* [TASK DIRECTIONS]: For every line in the entries that contains "await", show the whole line.

* [Stored data entries]:
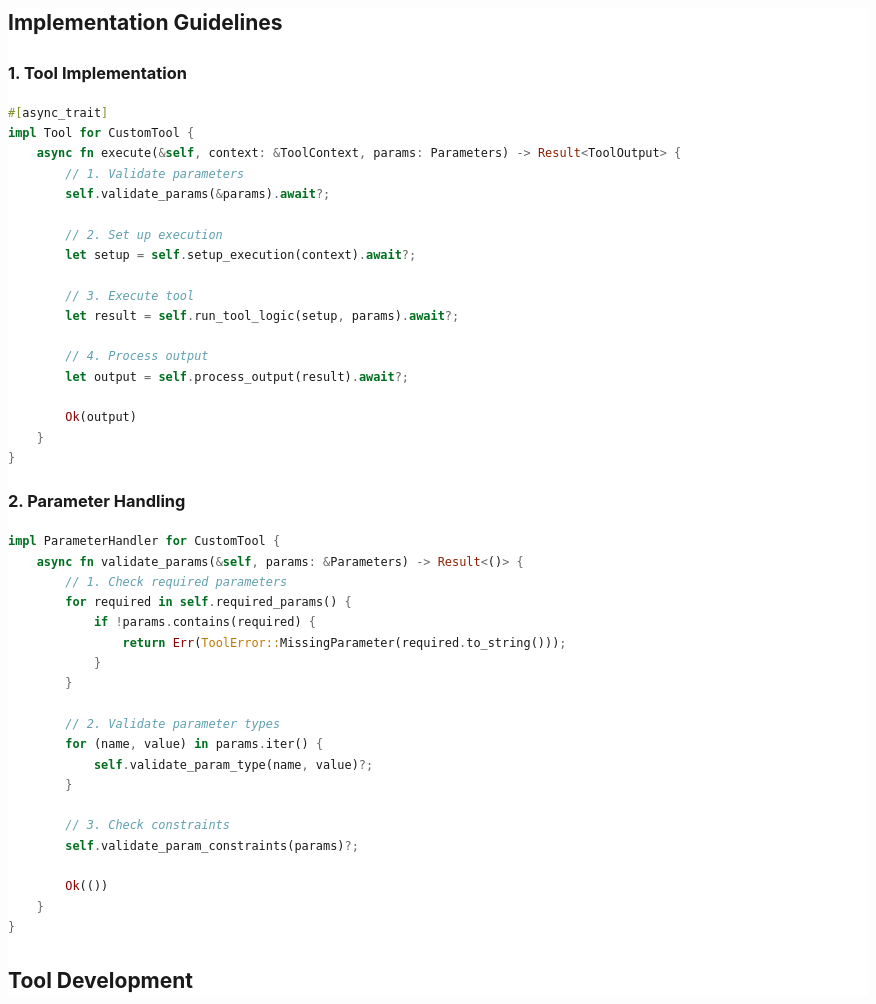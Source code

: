 ## Implementation Guidelines

### 1. Tool Implementation
```rust
#[async_trait]
impl Tool for CustomTool {
    async fn execute(&self, context: &ToolContext, params: Parameters) -> Result<ToolOutput> {
        // 1. Validate parameters
        self.validate_params(&params).await?;
        
        // 2. Set up execution
        let setup = self.setup_execution(context).await?;
        
        // 3. Execute tool
        let result = self.run_tool_logic(setup, params).await?;
        
        // 4. Process output
        let output = self.process_output(result).await?;
        
        Ok(output)
    }
}
```

### 2. Parameter Handling
```rust
impl ParameterHandler for CustomTool {
    async fn validate_params(&self, params: &Parameters) -> Result<()> {
        // 1. Check required parameters
        for required in self.required_params() {
            if !params.contains(required) {
                return Err(ToolError::MissingParameter(required.to_string()));
            }
        }
        
        // 2. Validate parameter types
        for (name, value) in params.iter() {
            self.validate_param_type(name, value)?;
        }
        
        // 3. Check constraints
        self.validate_param_constraints(params)?;
        
        Ok(())
    }
}
```

## Tool Development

* [EXERCISE SOLUTION]:
        self.validate_params(&params).await?;
        let setup = self.setup_execution(context).await?;
        let result = self.run_tool_logic(setup, params).await?;
        let output = self.process_output(result).await?;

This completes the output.